1994 Nicolaas Hendrik "Nico" Kuiper (Dutch pronunciation: [kœypəʁ]; 28 June 1920, Rotterdam - 12 December 1994, Utrecht) was a Dutch mathematician, known for Kuiper's test and proving Kuiper's theorem. He also contributed to the Nash embedding theorem.
Kuiper completed his Ph.D. in differential geometry from the University of Leiden in 1946 under the supervision of Willem van der Woude.
He served as director of the Institut des Hautes Études Scientifiques from 1971 to 1985. *Wik

2014 Ivor Owen Grattan-Guinness (23 June 1941 – 12 December 2014) was a historian of mathematics and logic. Grattan-Guinness was born in Bakewell, England; his father was a mathematics teacher and educational administrator. He gained his bachelor degree as a Mathematics Scholar at Wadham College, Oxford, and an MSc (Econ) in Mathematical Logic and the Philosophy of Science at the London School of Economics in 1966. He gained both the doctorate (PhD) in 1969, and higher doctorate (D.Sc.) in 1978, in the History of Science at the University of London. He was Emeritus Professor of the History of Mathematics and Logic at Middlesex University, and a Visiting Research Associate at the London School of Economics.
He was awarded the Kenneth O. May Medal for services to the History of Mathematics by the International Commission for the History of Mathematics (ICHM) on 31 July 2009, at Budapest, on the occasion of the 23rd International Congress for the History of Science. In 2010, he was elected an Honorary Member of the Bertrand Russell Society.

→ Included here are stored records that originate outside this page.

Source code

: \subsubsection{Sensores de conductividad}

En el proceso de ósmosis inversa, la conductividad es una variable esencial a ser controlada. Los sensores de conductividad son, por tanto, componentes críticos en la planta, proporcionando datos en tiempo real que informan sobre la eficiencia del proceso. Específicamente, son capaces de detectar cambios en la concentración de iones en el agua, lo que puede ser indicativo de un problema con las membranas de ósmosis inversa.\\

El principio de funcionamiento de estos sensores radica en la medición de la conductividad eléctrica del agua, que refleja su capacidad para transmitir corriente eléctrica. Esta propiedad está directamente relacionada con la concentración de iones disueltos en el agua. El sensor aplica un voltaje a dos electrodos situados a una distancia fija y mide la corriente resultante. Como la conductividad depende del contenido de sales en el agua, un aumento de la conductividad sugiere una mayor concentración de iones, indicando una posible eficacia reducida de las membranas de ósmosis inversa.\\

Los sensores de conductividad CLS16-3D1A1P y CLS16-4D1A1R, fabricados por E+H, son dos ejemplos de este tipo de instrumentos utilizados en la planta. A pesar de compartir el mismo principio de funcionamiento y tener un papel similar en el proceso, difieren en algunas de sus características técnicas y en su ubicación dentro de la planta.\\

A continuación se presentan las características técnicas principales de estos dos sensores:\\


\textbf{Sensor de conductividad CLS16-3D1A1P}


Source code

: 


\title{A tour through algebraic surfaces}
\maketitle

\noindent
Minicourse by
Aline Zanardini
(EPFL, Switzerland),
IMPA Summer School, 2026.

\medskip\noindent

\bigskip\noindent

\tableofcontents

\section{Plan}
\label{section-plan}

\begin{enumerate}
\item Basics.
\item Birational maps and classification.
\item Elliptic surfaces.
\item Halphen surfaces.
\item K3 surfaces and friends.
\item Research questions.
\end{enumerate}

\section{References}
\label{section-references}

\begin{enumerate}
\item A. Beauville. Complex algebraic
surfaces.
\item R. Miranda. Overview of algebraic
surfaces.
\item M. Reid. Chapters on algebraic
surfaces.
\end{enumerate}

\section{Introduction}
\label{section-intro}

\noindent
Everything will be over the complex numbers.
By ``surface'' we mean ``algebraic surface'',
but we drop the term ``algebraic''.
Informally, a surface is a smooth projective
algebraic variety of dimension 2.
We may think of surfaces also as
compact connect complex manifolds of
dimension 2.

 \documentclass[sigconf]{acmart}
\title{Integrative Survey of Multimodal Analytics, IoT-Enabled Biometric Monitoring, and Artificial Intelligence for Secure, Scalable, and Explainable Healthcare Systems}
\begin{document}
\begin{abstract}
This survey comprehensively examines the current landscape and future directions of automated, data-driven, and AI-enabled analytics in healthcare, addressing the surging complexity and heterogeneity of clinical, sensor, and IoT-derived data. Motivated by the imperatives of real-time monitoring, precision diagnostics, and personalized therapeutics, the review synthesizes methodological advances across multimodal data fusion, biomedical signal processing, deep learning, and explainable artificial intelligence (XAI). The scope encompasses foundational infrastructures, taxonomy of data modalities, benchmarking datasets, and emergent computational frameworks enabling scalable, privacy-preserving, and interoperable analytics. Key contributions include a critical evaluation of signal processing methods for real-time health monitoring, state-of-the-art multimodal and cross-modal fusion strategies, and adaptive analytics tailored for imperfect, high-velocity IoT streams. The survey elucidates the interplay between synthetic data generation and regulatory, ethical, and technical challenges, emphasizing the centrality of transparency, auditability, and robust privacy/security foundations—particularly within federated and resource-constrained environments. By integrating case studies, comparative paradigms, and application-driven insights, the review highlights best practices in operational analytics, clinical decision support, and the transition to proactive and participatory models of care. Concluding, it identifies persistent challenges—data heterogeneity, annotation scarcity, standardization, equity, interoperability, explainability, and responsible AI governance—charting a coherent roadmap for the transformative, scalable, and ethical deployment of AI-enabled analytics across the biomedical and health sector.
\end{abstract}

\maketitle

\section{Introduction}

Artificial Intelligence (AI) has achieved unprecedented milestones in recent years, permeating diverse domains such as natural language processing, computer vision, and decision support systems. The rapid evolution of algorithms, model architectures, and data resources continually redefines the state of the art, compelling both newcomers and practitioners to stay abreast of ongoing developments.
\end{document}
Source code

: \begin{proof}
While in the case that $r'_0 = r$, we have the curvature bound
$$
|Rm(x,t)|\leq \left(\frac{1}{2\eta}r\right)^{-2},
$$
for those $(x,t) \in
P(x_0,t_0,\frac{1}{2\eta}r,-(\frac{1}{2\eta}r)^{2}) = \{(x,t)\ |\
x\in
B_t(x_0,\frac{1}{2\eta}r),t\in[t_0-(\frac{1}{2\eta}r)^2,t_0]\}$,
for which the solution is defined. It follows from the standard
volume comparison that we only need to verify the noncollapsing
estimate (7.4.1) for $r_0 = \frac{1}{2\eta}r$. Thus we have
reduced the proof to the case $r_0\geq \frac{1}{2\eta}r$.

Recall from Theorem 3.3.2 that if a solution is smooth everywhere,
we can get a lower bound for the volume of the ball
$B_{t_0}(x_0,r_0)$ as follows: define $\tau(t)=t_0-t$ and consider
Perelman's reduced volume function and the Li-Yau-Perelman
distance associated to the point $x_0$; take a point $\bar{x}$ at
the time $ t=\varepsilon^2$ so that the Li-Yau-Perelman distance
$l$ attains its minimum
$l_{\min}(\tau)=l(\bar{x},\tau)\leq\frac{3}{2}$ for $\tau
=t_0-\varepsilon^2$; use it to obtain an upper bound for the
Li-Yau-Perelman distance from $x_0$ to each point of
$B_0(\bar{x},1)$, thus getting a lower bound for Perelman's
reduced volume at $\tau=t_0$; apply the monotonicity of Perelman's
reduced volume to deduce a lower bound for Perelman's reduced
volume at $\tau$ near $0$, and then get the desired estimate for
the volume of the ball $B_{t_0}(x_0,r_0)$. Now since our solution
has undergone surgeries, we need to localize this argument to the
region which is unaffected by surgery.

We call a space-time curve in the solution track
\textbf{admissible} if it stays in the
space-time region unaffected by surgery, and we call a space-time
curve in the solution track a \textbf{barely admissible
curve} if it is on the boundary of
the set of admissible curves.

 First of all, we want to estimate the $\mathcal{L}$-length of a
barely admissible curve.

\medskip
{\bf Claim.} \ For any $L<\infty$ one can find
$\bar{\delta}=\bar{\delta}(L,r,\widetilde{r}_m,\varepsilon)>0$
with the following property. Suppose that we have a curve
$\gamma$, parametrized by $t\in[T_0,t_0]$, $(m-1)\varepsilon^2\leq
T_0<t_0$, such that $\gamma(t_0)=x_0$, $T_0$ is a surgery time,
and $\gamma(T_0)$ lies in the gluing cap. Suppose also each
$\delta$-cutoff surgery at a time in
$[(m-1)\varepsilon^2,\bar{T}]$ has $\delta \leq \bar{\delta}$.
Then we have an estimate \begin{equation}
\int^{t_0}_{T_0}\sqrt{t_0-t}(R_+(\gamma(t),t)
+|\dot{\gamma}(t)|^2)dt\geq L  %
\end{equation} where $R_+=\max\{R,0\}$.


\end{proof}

He spent much of his career at Middlesex University. He was a fellow at the Institute for Advanced Study in Princeton, New Jersey, and is a member of the Académie Internationale d'Histoire des Sciences. *Wik

2020 Jack Steinberger (born Hans Jakob Steinberger; May 25, 1921 – December 12, 2020) was a German-born American physicist noted for his work with neutrinos, the subatomic particles considered to be elementary constituents of matter. He was a recipient of the 1988 Nobel Prize in Physics, along with Leon M. Lederman and Melvin Schwartz, for the discovery of the muon neutrino. Through his career as an experimental particle physicist, he held positions at the University of California, Berkeley, Columbia University (1950–68), and the CERN (1968–86). He was also a recipient of the United States National Medal of Science in 1988, and the Matteucci Medal from the Italian Academy of Sciences in 1990.